Cool, thx – looks good from my POV.

Since you now sent this patch as a single one, what would be the
preferred merge plan for this? Your XE-Series doesn't depend on this
IIUC, so should we take this patch here separately into drm-misc-next?


Regards,
P.
Matthew Brost Oct. 24, 2024, 3:47 p.m. UTC | #4
On Thu, Oct 24, 2024 at 05:35:47PM +0200, Philipp Stanner wrote:
> On Wed, 2024-10-23 at 16:59 -0700, Matthew Brost wrote:
> > drm_gpu_scheduler.submit_wq is used to submit jobs, jobs are in the
> > path
> > of dma-fences, and dma-fences are in the path of reclaim. Mark
> > scheduler
> > work queue with WQ_MEM_RECLAIM to ensure forward progress during
> > reclaim; without WQ_MEM_RECLAIM, work queues cannot make forward
> > progress during reclaim.
> > 
> > v2:
> >  - Fixes tags (Philipp)
> >  - Reword commit message (Philipp)
> > 
> > Cc: Luben Tuikov <ltuikov89@gmail.com>
> > Cc: Danilo Krummrich <dakr@kernel.org>
> > Cc: Philipp Stanner <pstanner@redhat.com>
> > Cc: stable@vger.kernel.org
> > Fixes: 34f50cc6441b ("drm/sched: Use drm sched lockdep map for
> > submit_wq")
> > Fixes: a6149f039369 ("drm/sched: Convert drm scheduler to use a work
> > queue rather than kthread")
> > Signed-off-by: Matthew Brost <matthew.brost@intel.com>
> > ---
> >  drivers/gpu/drm/scheduler/sched_main.c | 5 +++--
> >  1 file changed, 3 insertions(+), 2 deletions(-)
> > 
> > diff --git a/drivers/gpu/drm/scheduler/sched_main.c
> > b/drivers/gpu/drm/scheduler/sched_main.c
> > index 540231e6bac6..df0a5abb1400 100644
> > --- a/drivers/gpu/drm/scheduler/sched_main.c
> > +++ b/drivers/gpu/drm/scheduler/sched_main.c
> > @@ -1283,10 +1283,11 @@ int drm_sched_init(struct drm_gpu_scheduler
> > *sched,
> >  		sched->own_submit_wq = false;
> >  	} else {
> >  #ifdef CONFIG_LOCKDEP
> > -		sched->submit_wq =
> > alloc_ordered_workqueue_lockdep_map(name, 0,
> > +		sched->submit_wq =
> > alloc_ordered_workqueue_lockdep_map(name,
> > +								    
> >    WQ_MEM_RECLAIM,
> >  								    
> >    &drm_sched_lockdep_map);
> >  #else
> > -		sched->submit_wq = alloc_ordered_workqueue(name, 0);
> > +		sched->submit_wq = alloc_ordered_workqueue(name,
> > WQ_MEM_RECLAIM);
> >  #endif
> >  		if (!sched->submit_wq)
> >  			return -ENOMEM;
> 
> 
> Cool, thx – looks good from my POV.
> 

Can I get a RB?

> Since you now sent this patch as a single one, what would be the
> preferred merge plan for this?
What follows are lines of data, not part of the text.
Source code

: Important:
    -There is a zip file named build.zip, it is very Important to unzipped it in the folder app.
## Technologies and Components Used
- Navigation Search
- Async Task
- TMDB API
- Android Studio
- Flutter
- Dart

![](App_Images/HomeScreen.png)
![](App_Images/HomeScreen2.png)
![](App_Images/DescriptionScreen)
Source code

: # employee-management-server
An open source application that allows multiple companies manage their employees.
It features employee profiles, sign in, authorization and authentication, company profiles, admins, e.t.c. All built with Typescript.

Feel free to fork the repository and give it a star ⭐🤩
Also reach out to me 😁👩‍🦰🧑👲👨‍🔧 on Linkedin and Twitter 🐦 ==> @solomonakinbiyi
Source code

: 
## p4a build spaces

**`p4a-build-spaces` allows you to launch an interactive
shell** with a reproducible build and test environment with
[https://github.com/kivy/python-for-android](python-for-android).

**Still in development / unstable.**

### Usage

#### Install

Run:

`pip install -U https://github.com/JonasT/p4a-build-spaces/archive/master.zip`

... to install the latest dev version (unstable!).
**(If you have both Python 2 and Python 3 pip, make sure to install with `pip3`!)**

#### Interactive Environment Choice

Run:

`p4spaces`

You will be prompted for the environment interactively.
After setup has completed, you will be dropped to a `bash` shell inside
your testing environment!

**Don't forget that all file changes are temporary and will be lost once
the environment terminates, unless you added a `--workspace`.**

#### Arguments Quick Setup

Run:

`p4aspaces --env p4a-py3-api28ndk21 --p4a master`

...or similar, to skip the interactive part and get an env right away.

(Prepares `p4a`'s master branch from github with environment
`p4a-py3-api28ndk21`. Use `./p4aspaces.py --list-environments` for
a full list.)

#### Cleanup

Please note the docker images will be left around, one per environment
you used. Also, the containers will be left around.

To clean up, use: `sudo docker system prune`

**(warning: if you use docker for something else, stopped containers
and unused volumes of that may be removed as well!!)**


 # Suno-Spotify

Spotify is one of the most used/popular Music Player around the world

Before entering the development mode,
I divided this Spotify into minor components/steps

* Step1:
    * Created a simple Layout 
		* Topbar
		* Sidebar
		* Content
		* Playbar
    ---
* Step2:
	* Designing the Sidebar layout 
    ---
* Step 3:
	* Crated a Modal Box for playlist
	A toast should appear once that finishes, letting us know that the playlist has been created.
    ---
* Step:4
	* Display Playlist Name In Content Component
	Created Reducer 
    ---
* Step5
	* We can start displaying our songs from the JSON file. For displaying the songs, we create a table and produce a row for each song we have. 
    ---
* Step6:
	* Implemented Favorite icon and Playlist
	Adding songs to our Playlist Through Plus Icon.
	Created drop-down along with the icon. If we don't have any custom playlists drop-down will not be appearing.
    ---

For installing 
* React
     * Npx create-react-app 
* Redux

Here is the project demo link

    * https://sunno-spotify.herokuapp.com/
Your XE-Series doesn't depend on this
> IIUC, so should we take this patch here separately into drm-misc-next?
> 

Merge this one to drm-misc and we will backport into drm-xe-next.

Matt

> 
> Regards,
> P.
>
Philipp Stanner Oct. 25, 2024, 10:06 a.m. UTC | #5
On Thu, 2024-10-24 at 15:47 +0000, Matthew Brost wrote:
> On Thu, Oct 24, 2024 at 05:35:47PM +0200, Philipp Stanner wrote:
> > On Wed, 2024-10-23 at 16:59 -0700, Matthew Brost wrote:
> > > drm_gpu_scheduler.submit_wq is used to submit jobs, jobs are in
> > > the
> > > path
> > > of dma-fences, and dma-fences are in the path of reclaim. Mark
> > > scheduler
> > > work queue with WQ_MEM_RECLAIM to ensure forward progress during
> > > reclaim; without WQ_MEM_RECLAIM, work queues cannot make forward
> > > progress during reclaim.
> > > 
> > > v2:
> > >  - Fixes tags (Philipp)
> > >  - Reword commit message (Philipp)
> > > 
> > > Cc: Luben Tuikov <ltuikov89@gmail.com>
> > > Cc: Danilo Krummrich <dakr@kernel.org>
> > > Cc: Philipp Stanner <pstanner@redhat.com>
> > > Cc: stable@vger.kernel.org
> > > Fixes: 34f50cc6441b ("drm/sched: Use drm sched lockdep map for
> > > submit_wq")
> > > Fixes: a6149f039369 ("drm/sched: Convert drm scheduler to use a
> > > work
> > > queue rather than kthread")
> > > Signed-off-by: Matthew Brost <matthew.brost@intel.com>
> > > ---
> > >  drivers/gpu/drm/scheduler/sched_main.c | 5 +++--
> > >  1 file changed, 3 insertions(+), 2 deletions(-)
> > > 
> > > diff --git a/drivers/gpu/drm/scheduler/sched_main.c
> > > b/drivers/gpu/drm/scheduler/sched_main.c
> > > index 540231e6bac6..df0a5abb1400 100644
> > > --- a/drivers/gpu/drm/scheduler/sched_main.c
> > > +++ b/drivers/gpu/drm/scheduler/sched_main.c
> > > @@ -1283,10 +1283,11 @@ int drm_sched_init(struct
> > > drm_gpu_scheduler
> > > *sched,
> > >  		sched->own_submit_wq = false;
> > >  	} else {
> > >  #ifdef CONFIG_LOCKDEP
> > > -		sched->submit_wq =
> > > alloc_ordered_workqueue_lockdep_map(name, 0,
> > > +		sched->submit_wq =
> > > alloc_ordered_workqueue_lockdep_map(name,
> > > +								 
> > >    
> > >    WQ_MEM_RECLAIM,
> > >  								 
> > >    
> > >    &drm_sched_lockdep_map);
> > >  #else
> > > -		sched->submit_wq = alloc_ordered_workqueue(name,
> > > 0);
> > > +		sched->submit_wq = alloc_ordered_workqueue(name,
> > > WQ_MEM_RECLAIM);
> > >  #endif
> > >  		if (!sched->submit_wq)
> > >  			return -ENOMEM;
> > 
> > 
> > Cool, thx – looks good from my POV.
> > 
> 
> Can I get a RB?

Oh, sure:

Reviewed-by: Philipp Stanner <pstanner@redhat.com>

> 
> > Since you now sent this patch as a single one, what would be the
> > preferred merge plan for this? Your XE-Series doesn't depend on
> > this
> > IIUC, so should we take this patch here separately into drm-misc-
> > next?
> > 
> 
> Merge this one to drm-misc and we will backport into drm-xe-next.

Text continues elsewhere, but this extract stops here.